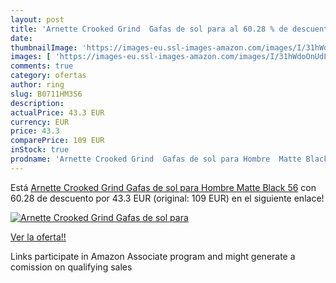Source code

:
 ```yaml
---
layout: post
title: 'Arnette Crooked Grind  Gafas de sol para al 60.28 % de descuento'
date: 
thumbnailImage: 'https://images-eu.ssl-images-amazon.com/images/I/31hWdoOnUdL._SL200_.jpg'
images: [ 'https://images-eu.ssl-images-amazon.com/images/I/31hWdoOnUdL._SL200_.jpg' ]
comments: true
category: ofertas
author: ring
slug: B0711HM3S6
description:
actualPrice: 43.3 EUR
currency: EUR
price: 43.3
comparePrice: 109 EUR
inStock: true
prodname: 'Arnette Crooked Grind  Gafas de sol para Hombre  Matte Black 56'
---
```


Está [Arnette Crooked Grind  Gafas de sol para Hombre  Matte Black 56](https://www.amazon.es/dp/B0711HM3S6/?tag=tolees-21) con 60.28 de descuento por 43.3 EUR (original: 109 EUR) en el siguiente enlace!

[![Arnette Crooked Grind  Gafas de sol para](https://images-eu.ssl-images-amazon.com/images/I/31hWdoOnUdL._SL200_.jpg)](https://www.amazon.es/dp/B0711HM3S6/?tag=tolees-21)

[Ver la oferta!!](https://www.amazon.es/dp/B0711HM3S6/?tag=tolees-21)

Links participate in Amazon Associate program and might generate a comission on qualifying sales



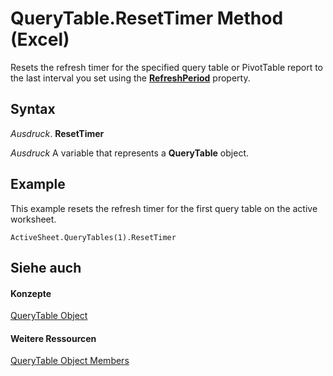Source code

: 
# QueryTable.ResetTimer Method (Excel)

Resets the refresh timer for the specified query table or PivotTable report to the last interval you set using the  **[RefreshPeriod](763c4793-9470-8c0e-3111-d0a0f02948b4.md)** property.


## Syntax

 _Ausdruck_. **ResetTimer**

 _Ausdruck_ A variable that represents a **QueryTable** object.


## Example

This example resets the refresh timer for the first query table on the active worksheet.


```
ActiveSheet.QueryTables(1).ResetTimer
```


## Siehe auch


#### Konzepte


[QueryTable Object](505b84ea-64b3-b4fe-741a-de6884eb69eb.md)
#### Weitere Ressourcen


[QueryTable Object Members](http://msdn.microsoft.com/library/9a61f024-c1dc-c11b-942f-ff2a6617bdc4%28Office.15%29.aspx)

- **Work to complete**:
The reply should reproduce every entry above word for word and contain no pictures.

- **Solution to this task**:
Source code

:
 ```yaml
---
layout: post
title: 'Arnette Crooked Grind  Gafas de sol para al 60.28 % de descuento'
date: 
thumbnailImage: 'https://images-eu.ssl-images-amazon.com/images/I/31hWdoOnUdL._SL200_.jpg'
images: [ 'https://images-eu.ssl-images-amazon.com/images/I/31hWdoOnUdL._SL200_.jpg' ]
comments: true
category: ofertas
author: ring
slug: B0711HM3S6
description:
actualPrice: 43.3 EUR
currency: EUR
price: 43.3
comparePrice: 109 EUR
inStock: true
prodname: 'Arnette Crooked Grind  Gafas de sol para Hombre  Matte Black 56'
---
```


Está [Arnette Crooked Grind  Gafas de sol para Hombre  Matte Black 56](https://www.amazon.es/dp/B0711HM3S6/?tag=tolees-21) con 60.28 de descuento por 43.3 EUR (original: 109 EUR) en el siguiente enlace!

[![Arnette Crooked Grind  Gafas de sol para](https://images-eu.ssl-images-amazon.com/images/I/31hWdoOnUdL._SL200_.jpg)](https://www.amazon.es/dp/B0711HM3S6/?tag=tolees-21)

[Ver la oferta!!](https://www.amazon.es/dp/B0711HM3S6/?tag=tolees-21)

Links participate in Amazon Associate program and might generate a comission on qualifying sales



Source code

: 
# QueryTable.ResetTimer Method (Excel)

Resets the refresh timer for the specified query table or PivotTable report to the last interval you set using the  **[RefreshPeriod](763c4793-9470-8c0e-3111-d0a0f02948b4.md)** property.


## Syntax

 _Ausdruck_. **ResetTimer**

 _Ausdruck_ A variable that represents a **QueryTable** object.


## Example

This example resets the refresh timer for the first query table on the active worksheet.


```
ActiveSheet.QueryTables(1).ResetTimer
```


## Siehe auch


#### Konzepte


[QueryTable Object](505b84ea-64b3-b4fe-741a-de6884eb69eb.md)
#### Weitere Ressourcen


[QueryTable Object Members](http://msdn.microsoft.com/library/9a61f024-c1dc-c11b-942f-ff2a6617bdc4%28Office.15%29.aspx)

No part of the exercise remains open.